Skip to content

Dataset Ingestion Guide

Once you have your database, the SciCat API server up and running, several options of ingesting a dataset into SciCat exist - ranging from quick, one-time ingestion via CURL (not recommended) to a fully automized ingestion setup using python software for SciCat API access based on pydantic (a python validation class to ensure valid formats) for example pyscicat or SciCat's python-sdk.
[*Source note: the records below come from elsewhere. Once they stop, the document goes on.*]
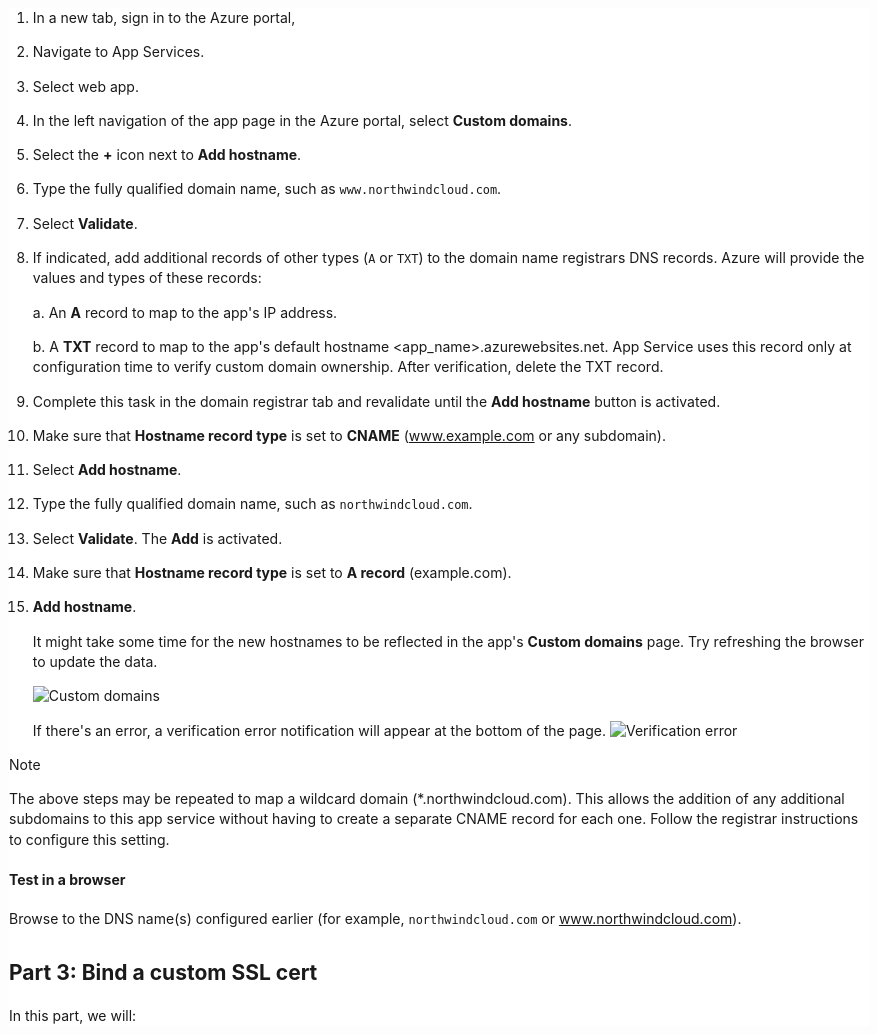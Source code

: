 1. In a new tab, sign in to the Azure portal,

2. Navigate to App Services.

3. Select web app.

4. In the left navigation of the app page in the Azure portal, select **Custom domains**.

5. Select the **+** icon next to **Add hostname**.

6. Type the fully qualified domain name, such as `www.northwindcloud.com`.

7. Select **Validate**.

8. If indicated, add additional records of other types (`A` or `TXT`) to the domain name registrars DNS records. Azure will provide the values and types of these records:

   a.  An **A** record to map to the app's IP address.

   b.  A **TXT** record to map to the app's default hostname <app_name>.azurewebsites.net. App Service uses this record only at configuration time to verify custom domain ownership. After verification, delete the TXT record.

9. Complete this task in the domain registrar tab and revalidate until the **Add hostname** button is activated.

10. Make sure that **Hostname record type** is set to **CNAME** (www.example.com or any subdomain).

11. Select **Add hostname**.

12. Type the fully qualified domain name, such as `northwindcloud.com`.

13. Select **Validate**. The **Add** is activated.

14. Make sure that **Hostname record type** is set to **A record** (example.com).

15. **Add hostname**.

    It might take some time for the new hostnames to be reflected in the app's **Custom domains** page. Try refreshing the browser to update the data.
  
    ![Custom domains](media/azure-stack-solution-geo-distributed/image31.png) 
  
    If there's an error, a verification error notification will appear at the bottom of the page. ![Verification error](media/azure-stack-solution-geo-distributed/image32.png)

> [!Note]  
>  The above steps may be repeated to map a wildcard domain (\*.northwindcloud.com). This allows the addition of any additional subdomains to this app service without having to create a separate CNAME record for each one. Follow the registrar instructions to configure this setting.

#### Test in a browser

Browse to the DNS name(s) configured earlier (for example, `northwindcloud.com` or www.northwindcloud.com).

## Part 3: Bind a custom SSL cert

In this part, we will:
Another example that uses Jupyter Notebook in SciCatLive can be found here which includes how to authenticate, create a dataset, add datablocks and upload an attachement.

The CURL command

The highest chance to make a successful request to one of SciCats endpoints is to learn from Swagger. Browse to see the syntax formation, obtain a valid token via the auth login or through looking at the Users endpoint in settings on the frontend, provide the correct fields ensuring you exclude the forbidden fields. In the following we give a skeleton for examples.

Simple GET request

with a known pid as authenticated user (replace placeholders)

curl -X "GET" \
  "http://"${URL}"/api/v4/datasets/${pid}" \
  -H "accept: application/json"
  -H 'Authentication: Bearer "${TOKEN}"'
If you are only interested in public records , you will not need to authenticate so repeat the command without the last line -H Authentication: Bearer "${TOKEN}".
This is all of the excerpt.